## What to do:
In the records below, find the line holding "- Retrieves the" and the line holding "Before you proceed". Set down both, with every line between them, exactly.

Stored data

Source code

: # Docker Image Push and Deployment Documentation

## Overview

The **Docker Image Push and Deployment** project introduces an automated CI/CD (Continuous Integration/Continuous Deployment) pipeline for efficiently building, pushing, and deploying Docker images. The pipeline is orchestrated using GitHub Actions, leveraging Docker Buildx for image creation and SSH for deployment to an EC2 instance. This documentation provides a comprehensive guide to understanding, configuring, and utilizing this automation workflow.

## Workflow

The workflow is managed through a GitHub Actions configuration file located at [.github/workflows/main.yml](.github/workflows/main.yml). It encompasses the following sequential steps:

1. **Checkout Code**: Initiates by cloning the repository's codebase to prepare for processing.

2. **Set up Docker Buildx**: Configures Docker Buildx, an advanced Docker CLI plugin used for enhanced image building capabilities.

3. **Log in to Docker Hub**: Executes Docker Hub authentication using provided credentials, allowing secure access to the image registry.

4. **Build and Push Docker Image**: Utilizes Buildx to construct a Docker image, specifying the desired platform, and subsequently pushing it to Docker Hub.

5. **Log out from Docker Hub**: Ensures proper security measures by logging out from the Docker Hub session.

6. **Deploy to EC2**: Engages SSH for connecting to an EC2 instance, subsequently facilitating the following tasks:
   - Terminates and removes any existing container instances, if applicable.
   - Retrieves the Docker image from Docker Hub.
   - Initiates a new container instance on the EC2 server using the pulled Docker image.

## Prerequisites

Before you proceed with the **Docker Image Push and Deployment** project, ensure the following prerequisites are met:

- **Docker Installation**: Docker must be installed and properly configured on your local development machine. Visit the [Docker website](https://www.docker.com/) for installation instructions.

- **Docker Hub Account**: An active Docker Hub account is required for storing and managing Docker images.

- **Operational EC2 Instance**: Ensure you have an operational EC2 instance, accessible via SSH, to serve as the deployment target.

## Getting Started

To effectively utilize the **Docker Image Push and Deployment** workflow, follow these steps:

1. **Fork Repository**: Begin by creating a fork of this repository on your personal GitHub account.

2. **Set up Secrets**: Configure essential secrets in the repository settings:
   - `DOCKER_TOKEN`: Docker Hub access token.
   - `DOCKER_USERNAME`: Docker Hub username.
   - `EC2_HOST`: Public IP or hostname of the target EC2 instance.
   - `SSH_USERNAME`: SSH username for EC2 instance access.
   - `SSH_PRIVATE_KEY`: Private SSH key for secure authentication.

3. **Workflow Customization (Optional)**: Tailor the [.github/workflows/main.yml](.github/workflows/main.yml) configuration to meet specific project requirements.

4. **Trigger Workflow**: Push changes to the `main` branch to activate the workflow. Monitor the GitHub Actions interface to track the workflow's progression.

## Result:
   - Retrieves the Docker image from Docker Hub.
   - Initiates a new container instance on the EC2 server using the pulled Docker image.

## Prerequisites

Before you proceed with the **Docker Image Push and Deployment** project, ensure the following prerequisites are met:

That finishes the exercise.